Targeted squarely at students, the Mini-Note looks on paper to be a more reasonable compromise than the infectious Eee PC—one suitable for a much wider range of computing tasks. But does it work in the real world? Read on for our in-depth look at HP's first budget subnotebook PC.

A subnotebook with style
Looking at the first wave of budget subnotebooks to hit the market, it's clear aesthetic appeal wasn't a priority for most manufacturers. The Mini-Note, however, has a definite sense of style. Rather than encasing the system in pedestrian plastics, HP splurged on a brushed aluminum shell that has understated but undeniable industrial sex appeal. Yeah, I'm a sucker for anything wrapped in brushed aluminum. Or bacon. But I digress.

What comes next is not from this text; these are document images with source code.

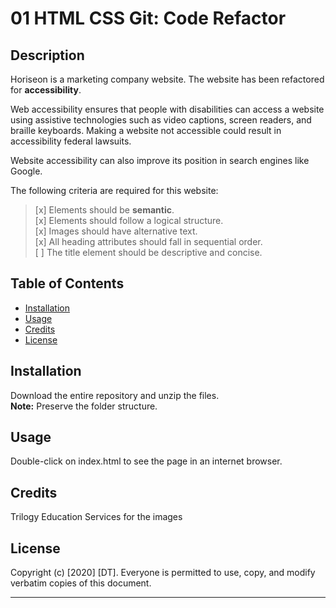 # 01 HTML CSS Git: Code Refactor

## Description
Horiseon is a marketing company website. The website has been refactored for **accessibility**. 

Web accessibility ensures that people with disabilities can access a website using assistive technologies such as video captions, screen readers, and braille keyboards. Making a website not accessible could result in accessibility federal lawsuits.

Website accessibility can also improve its position in search engines like Google. 

The following criteria are required for this website:
> [x] Elements should be **semantic**.  
> [x] Elements should follow a logical structure.  
> [x] Images should have alternative text.  
> [x] All heading attributes should fall in sequential order.  
> [ ] The title element should be descriptive and concise.  

## Table of Contents

* [Installation](#installation)
* [Usage](#usage)
* [Credits](#credits)
* [License](#license)


## Installation

Download the entire repository and unzip the files.  
**Note:** Preserve the folder structure. 


## Usage 

Double-click on index.html to see the page in an internet browser. 


## Credits

Trilogy Education Services for the images


## License
Copyright (c) [2020] [DT]. 
Everyone is permitted to use, copy, and modify verbatim copies
 of this document.

---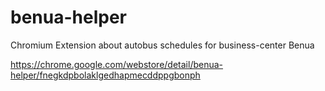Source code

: benua-helper
============

Chromium Extension about autobus schedules for business-center Benua

https://chrome.google.com/webstore/detail/benua-helper/fnegkdpbolaklgedhapmecddppgbonph
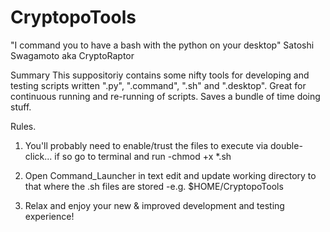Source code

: # CryptopoTools

"I command you to have a bash with the python on your desktop"
Satoshi Swagamoto aka CryptoRaptor

Summary
This suppositoriy contains some nifty tools for developing and testing scripts written ".py", ".command", ".sh" and ".desktop". Great for continuous running and re-running of scripts. Saves a bundle of time doing stuff.



Rules.

1. You'll probably need to enable/trust the files to execute via double-click... if so go to terminal and run
-chmod +x *.sh

2. Open Command_Launcher in text edit and update working directory to that where the .sh files are stored
-e.g. $HOME/CryptopoTools

3. Relax and enjoy your new & improved development and testing experience!

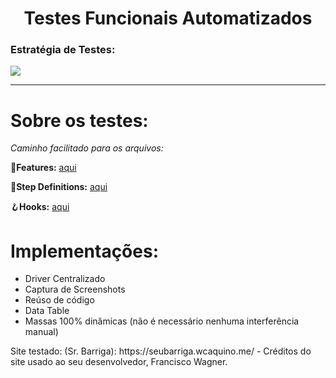 <h1 align="center">Testes Funcionais Automatizados
</h1>

### Estratégia de Testes: 

<img src="https://github.com/FrancoRoldao/automation-testes-funcionais/blob/master/images/Sr.%20Barriga(estrategia).png"></img>



<hr></hr>


# Sobre os testes:

_Caminho facilitado para os arquivos:_

🥒**Features:** <a href="https://github.com/FrancoRoldao/Automation-testes_funcionais/tree/master/TestesFuncionais/src/test/resources/features">aqui</a>

👣**Step Definitions:** <a href="https://github.com/FrancoRoldao/Automation-testes_funcionais/tree/master/TestesFuncionais/src/test/java/br/com/franco/steps">aqui</a>

🪝**Hooks:** <a href="https://github.com/FrancoRoldao/Automation-testes_funcionais/blob/master/TestesFuncionais/src/test/java/br/com/franco/steps/Hooks.java">aqui</a>

# Implementações: 
- Driver Centralizado
- Captura de Screenshots
- Reúso de código
- Data Table
- Massas 100% dinâmicas (não é necessário nenhuma interferência manual)








<footer>
Site testado: (Sr. Barriga): https://seubarriga.wcaquino.me/ - Créditos do site usado ao seu desenvolvedor, Francisco Wagner.
</footer>

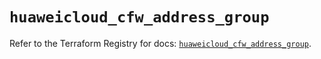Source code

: # `huaweicloud_cfw_address_group`

Refer to the Terraform Registry for docs: [`huaweicloud_cfw_address_group`](https://registry.terraform.io/providers/huaweicloud/huaweicloud/1.71.1/docs/resources/cfw_address_group).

Of course, there's more to the Mini-Note's curb appeal than the mere presence of brushed metal. The overall design is very sleek, channeling some of the best elements of PowerBook chic. The Mini-Note feels as solid as it looks, too. A magnesium alloy frame keeps the chassis virtually flex-free, and build quality appears to be excellent. Only time will validate the Mini-Note's durability, but based on our initial impressions, the system should be able to handle the abusive rigors of student life.

The small size of subnotebook systems forces manufacturers to get creative when it comes to placing various system components. On the Mini-Note, for example, HP squeezes the power button—which is really more of a spring-loaded slider than an actual button—onto the front edge of the system. A second slider over on the right-hand side of the front edge controls the system's integrated Wi-Fi and optional Bluetooth 2.0 capabilities, allowing users to toggle wireless networking with the flick of a switch.

Speaking of size, HP says the Mini-Note measures 10" wide, 6.5" deep, and as little as 1.1" thick (255 mm x 165 mm x 27 mm if you're not interested in multiples of the king's forearm). According to our trusty tape measure, however, the Mini-Note actually measures 10.3" wide, making it a good inch and a half wider than the Eee PC. The Mini-Note gets close to 1.26" thick at its beefiest point, and that's before you take into account the additional girth of our test system's optional 6-cell battery, which adds another 0.8" or so.

In addition to being slightly larger than the Eee PC, the Mini-Note is also a little heavier. In its lightest configuration, with a 3-cell battery and solid-state drive, the Mini-Note tips the scales at 2.8 lbs (1.27 kg)—nearly three-quarters of a pound more than the two-pound (0.92 kg) Eee PC. That's a significant difference as a percentage of total system weight, but it doesn't feel like nearly that big of a handicap in the real world, where volume seems to matter more than weight. I certainly don't mind carrying around an extra pound if it's well spent, and Mini-Note has enough advantages over the Eee PC to make the additional weight worthwhile.